Could you restate the whole listing below word for word, minus the pictures?
[Opening Data for this task section]
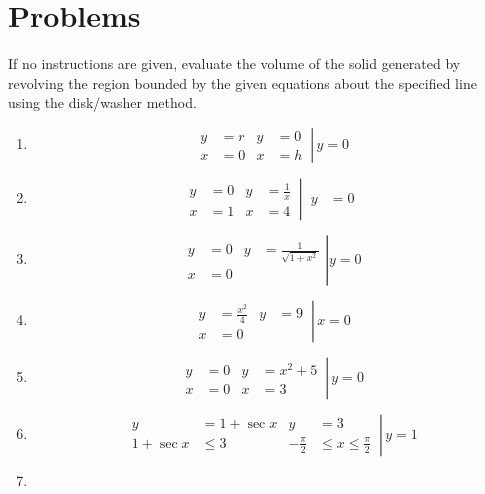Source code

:\documentclass[12pt, A4]{report}
\begin{document}
		\section*{Problems}
			If no instructions are given, evaluate the volume of the solid generated by revolving the region bounded by the given equations about the specified line using the disk/washer method.
			\begin{enumerate}
				\item
					\[
						\left.\begin{aligned}
							y &= r &
								y &= 0 \\
							x &= 0 & 
								x &= h
						\end{aligned}\,\right|\, y = 0
					\]
				\item
					\[
						\left.\begin{aligned}
							y &= 0 &
								y &= \frac{1}{x} \\
							x &= 1 &
								x &= 4
						\end{aligned}\,\right|\, 
						\begin{aligned}
 							y &= 0
 						\end{aligned}
					\]
				\item
					\[
						\left.\begin{aligned}
							y &= 0 & 
								y &= \frac{1}{\sqrt{1 + x^2}} \\
							x &= 0 
						\end{aligned}\right| y = 0
					\]
				\item
					\[
						\left.\begin{aligned}
							y &= \frac{x^2}{4} &
								y &= 9 \\
							x &= 0
						\end{aligned}\,\right|\, x = 0
					\]
				\item
					\[
						\left.\begin{aligned}
							y &= 0 & 
								y &= x^2 + 5 \\
							x &= 0 &
								x &= 3
						\end{aligned}\,\right|\, y = 0
					\]
				\item
					\[
						\left.\begin{aligned}
							y &= 1 + \sec x &
								y &= 3 \\
							1 + \sec x &\le 3 &
								-\frac{\pi}{2} &\le x \le \frac{\pi}{2}
						\end{aligned}\,\right|\, y = 1
					\]
				\item
					\[
						\left.\begin{aligned}

\end{aligned}\]
\end{enumerate}
\end{document}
[Closing Data for this task section]
Your response:
Source code

:\documentclass[12pt, A4]{report}
\begin{document}
		\section*{Problems}
			If no instructions are given, evaluate the volume of the solid generated by revolving the region bounded by the given equations about the specified line using the disk/washer method.
			\begin{enumerate}
				\item
					\[
						\left.\begin{aligned}
							y &= r &
								y &= 0 \\
							x &= 0 & 
								x &= h
						\end{aligned}\,\right|\, y = 0
					\]
				\item
					\[
						\left.\begin{aligned}
							y &= 0 &
								y &= \frac{1}{x} \\
							x &= 1 &
								x &= 4
						\end{aligned}\,\right|\, 
						\begin{aligned}
 							y &= 0
 						\end{aligned}
					\]
				\item
					\[
						\left.\begin{aligned}
							y &= 0 & 
								y &= \frac{1}{\sqrt{1 + x^2}} \\
							x &= 0 
						\end{aligned}\right| y = 0
					\]
				\item
					\[
						\left.\begin{aligned}
							y &= \frac{x^2}{4} &
								y &= 9 \\
							x &= 0
						\end{aligned}\,\right|\, x = 0
					\]
				\item
					\[
						\left.\begin{aligned}
							y &= 0 & 
								y &= x^2 + 5 \\
							x &= 0 &
								x &= 3
						\end{aligned}\,\right|\, y = 0
					\]
				\item
					\[
						\left.\begin{aligned}
							y &= 1 + \sec x &
								y &= 3 \\
							1 + \sec x &\le 3 &
								-\frac{\pi}{2} &\le x \le \frac{\pi}{2}
						\end{aligned}\,\right|\, y = 1
					\]
				\item
					\[
						\left.\begin{aligned}

\end{aligned}\]
\end{enumerate}
\end{document}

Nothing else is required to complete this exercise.